Finally, there are a lot of other things I would like to write about mobile, for instance Computer Vision for mobile since I work in Computer Vision and I spent the last summer working with images at the Multimedia Content Analysis team at Android. I gladly noticed how much people from everywhere inside Google especially from research teams were willing to contribute to Android and what cool applications are out there from third party developers taking advantage of Computer Vision both for Android and iPhone. One thing I will not write about is the controversy on which one is better or their legal problems on patents and the like. I really admire Steve Jobs and I think without his vision and the iPhone coming into the mobile scene things wouldn't have moved so fast, taking the idea of multi-touch to mainstream usage in a product for the first time was a big hit but the technological advances have been the sum of the knowledge of so many people and I think the world is a more colorful place with competition that fits the needs of several groups of users.

Wednesday, July 27, 2011

Learning Karate by Waxing Cars

I will introduce here an article by Peter Norvig that I recently read and involves a discussion about Artificial Intelligence, Statistical Models and Machine Learning, but before posting the link I will introduce the discussion with an example:

When I was a child I learned how to write proper Spanish by following what I will refer in this article as the karate-kid or Mr.-Miyagi approach. I present here two approaches to learn and improve your basic writing skills.
1. Take a class on grammatical and orthographic rules.
2. Read lots of grammatically and orthographically correct text, not bothering about rules.

By using the first approach you can get a sense of how to construct correct sentences early on, but the effects depend a lot on having rules hard-coded in your brain very heavily, practicing with those rules with lots of examples can certainly reinforce the rules to be learned.

The second approach does not involve learning rules at all but just reading lots of text data, let's say books. After reading lots of correctly structured sentences and words you can develop a sense of how a correctly structured sentence or word feels like without being conscious about rules. In other words for some cases you will be using rules almost without consciously thinking about them due to the amazing ability of our brains to find patterns. This second approach is the data-driven approach or as I prefer to call it, the karate-kid approach because I suspect this is the path Mr. Miyagi would have chosen if he had to mentor a pupil about how to write properly.

Mr. Miyagi asking his pupil to wax cars over and over again.

The field of Artificial Intelligence used to follow the first approach.
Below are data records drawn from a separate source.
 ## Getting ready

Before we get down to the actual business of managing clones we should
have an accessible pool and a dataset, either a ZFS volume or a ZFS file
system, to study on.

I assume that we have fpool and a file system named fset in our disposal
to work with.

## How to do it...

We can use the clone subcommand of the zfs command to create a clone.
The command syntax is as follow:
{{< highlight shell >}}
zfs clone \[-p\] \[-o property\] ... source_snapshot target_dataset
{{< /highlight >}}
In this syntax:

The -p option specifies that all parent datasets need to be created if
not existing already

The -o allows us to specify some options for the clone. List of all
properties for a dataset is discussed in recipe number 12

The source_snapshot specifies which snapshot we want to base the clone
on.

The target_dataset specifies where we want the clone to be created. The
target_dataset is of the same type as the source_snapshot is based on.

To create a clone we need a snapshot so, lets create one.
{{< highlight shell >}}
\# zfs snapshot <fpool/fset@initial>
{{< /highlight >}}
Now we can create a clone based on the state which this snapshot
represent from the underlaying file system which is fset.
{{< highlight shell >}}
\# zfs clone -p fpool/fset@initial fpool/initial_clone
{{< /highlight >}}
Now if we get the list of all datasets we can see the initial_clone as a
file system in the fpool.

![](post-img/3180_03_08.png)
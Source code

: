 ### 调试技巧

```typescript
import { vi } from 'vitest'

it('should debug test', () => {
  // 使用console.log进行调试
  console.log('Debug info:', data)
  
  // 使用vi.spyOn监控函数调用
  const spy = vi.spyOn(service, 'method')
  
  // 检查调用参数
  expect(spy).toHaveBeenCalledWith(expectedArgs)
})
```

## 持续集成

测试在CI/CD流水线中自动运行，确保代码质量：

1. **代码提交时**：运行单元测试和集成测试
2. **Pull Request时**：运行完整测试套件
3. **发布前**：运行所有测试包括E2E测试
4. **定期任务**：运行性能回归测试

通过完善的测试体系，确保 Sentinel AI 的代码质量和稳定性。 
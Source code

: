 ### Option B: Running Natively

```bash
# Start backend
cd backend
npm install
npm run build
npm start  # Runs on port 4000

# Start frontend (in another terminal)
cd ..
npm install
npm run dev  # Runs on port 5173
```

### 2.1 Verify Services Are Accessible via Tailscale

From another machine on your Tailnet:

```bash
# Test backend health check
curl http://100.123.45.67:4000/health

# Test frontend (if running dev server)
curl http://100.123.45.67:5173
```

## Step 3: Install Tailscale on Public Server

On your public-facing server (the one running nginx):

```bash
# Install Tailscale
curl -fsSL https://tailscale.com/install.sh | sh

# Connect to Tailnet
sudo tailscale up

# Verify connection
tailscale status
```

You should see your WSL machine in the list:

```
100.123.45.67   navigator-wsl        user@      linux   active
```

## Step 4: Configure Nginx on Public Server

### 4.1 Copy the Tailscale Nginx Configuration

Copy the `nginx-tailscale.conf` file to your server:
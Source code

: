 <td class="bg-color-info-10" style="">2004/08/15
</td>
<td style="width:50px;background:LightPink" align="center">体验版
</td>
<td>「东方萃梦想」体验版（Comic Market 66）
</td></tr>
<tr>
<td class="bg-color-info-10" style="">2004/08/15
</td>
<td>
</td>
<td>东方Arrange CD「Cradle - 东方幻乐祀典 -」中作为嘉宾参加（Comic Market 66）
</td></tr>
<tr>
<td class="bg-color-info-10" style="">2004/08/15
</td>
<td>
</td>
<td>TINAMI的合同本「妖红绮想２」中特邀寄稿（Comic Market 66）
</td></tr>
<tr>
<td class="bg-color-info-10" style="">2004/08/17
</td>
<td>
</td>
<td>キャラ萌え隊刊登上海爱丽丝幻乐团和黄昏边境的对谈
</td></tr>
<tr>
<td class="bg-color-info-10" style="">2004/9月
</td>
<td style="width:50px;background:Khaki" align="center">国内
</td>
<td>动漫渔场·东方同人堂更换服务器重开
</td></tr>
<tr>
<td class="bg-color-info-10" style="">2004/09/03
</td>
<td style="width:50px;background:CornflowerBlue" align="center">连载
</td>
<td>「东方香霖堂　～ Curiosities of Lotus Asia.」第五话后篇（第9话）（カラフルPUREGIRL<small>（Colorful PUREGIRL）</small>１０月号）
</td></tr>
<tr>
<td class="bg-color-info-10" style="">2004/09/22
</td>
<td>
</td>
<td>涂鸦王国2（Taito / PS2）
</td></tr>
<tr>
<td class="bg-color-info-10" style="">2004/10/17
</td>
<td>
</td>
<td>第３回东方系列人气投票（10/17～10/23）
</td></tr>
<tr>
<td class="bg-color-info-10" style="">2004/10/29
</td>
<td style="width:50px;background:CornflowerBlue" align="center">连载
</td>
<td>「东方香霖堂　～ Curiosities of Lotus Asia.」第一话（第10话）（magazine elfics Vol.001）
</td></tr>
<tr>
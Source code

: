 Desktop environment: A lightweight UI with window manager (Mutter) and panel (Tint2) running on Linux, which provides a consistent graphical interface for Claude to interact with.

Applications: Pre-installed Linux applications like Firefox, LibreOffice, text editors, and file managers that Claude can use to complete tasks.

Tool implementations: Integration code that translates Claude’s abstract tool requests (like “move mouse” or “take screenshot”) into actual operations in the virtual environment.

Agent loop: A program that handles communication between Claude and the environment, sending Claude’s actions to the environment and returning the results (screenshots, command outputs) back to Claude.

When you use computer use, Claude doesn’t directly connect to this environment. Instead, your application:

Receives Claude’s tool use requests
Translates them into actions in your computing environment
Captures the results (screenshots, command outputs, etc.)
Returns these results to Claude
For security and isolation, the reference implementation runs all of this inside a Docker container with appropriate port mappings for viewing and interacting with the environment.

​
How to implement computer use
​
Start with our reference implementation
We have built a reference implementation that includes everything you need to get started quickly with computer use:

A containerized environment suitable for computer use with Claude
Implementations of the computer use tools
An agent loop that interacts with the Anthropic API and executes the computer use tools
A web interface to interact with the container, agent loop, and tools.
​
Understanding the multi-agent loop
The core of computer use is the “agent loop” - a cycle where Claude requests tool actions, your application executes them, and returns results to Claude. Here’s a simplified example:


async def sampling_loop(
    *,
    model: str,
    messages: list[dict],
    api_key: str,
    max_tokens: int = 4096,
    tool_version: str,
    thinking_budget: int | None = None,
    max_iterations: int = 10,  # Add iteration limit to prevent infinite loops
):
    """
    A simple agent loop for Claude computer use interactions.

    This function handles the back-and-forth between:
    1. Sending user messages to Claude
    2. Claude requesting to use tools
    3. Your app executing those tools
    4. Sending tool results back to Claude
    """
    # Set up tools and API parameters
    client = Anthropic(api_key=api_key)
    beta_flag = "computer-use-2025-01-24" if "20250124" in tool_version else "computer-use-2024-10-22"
If you want a smart computer, then hard code rules on it so that it can behave as desired. Hard-coding rules doesn't scale very well so you might want to learn the rules from data or adapt the rules over time but ultimately people realized that you might not really need to care about rules at all, as long as you just care about the system behaving as desired. This is the topic of discussion in the article by Peter Norvig in response to Noam Chomsky's remarks where Chomsky apparently derided machine learning researchers. You can read it in the following link, I highly recommend it: http://norvig.com/chomsky.html

Wednesday, July 6, 2011

San Francisco Bay Area - Summer 2011

Golden Gate Bridge insider's view

I'm writing this after a long gap since my last post due to the burden of moving all the way to the west coast and signing contracts for every other thing imaginable that comes with relocation. I'm working in multimedia content analysis for Android during the summer. Probably the couple of friends who read my blog already know what is Android but I will anyways write here the explanation I gave to my parents: Android is an operating system that can be installed in a variety of smart phones manufactured by different companies. It's pretty much what Windows used to be for PC's. Note: Maybe you already noticed, but obviously this doesn't represent the views from my employer in any way! The thing is I didn't feel like explaining Android is open source which means you can download, read and analyze its source code and it has a very open model for writing and publishing new applications, including games!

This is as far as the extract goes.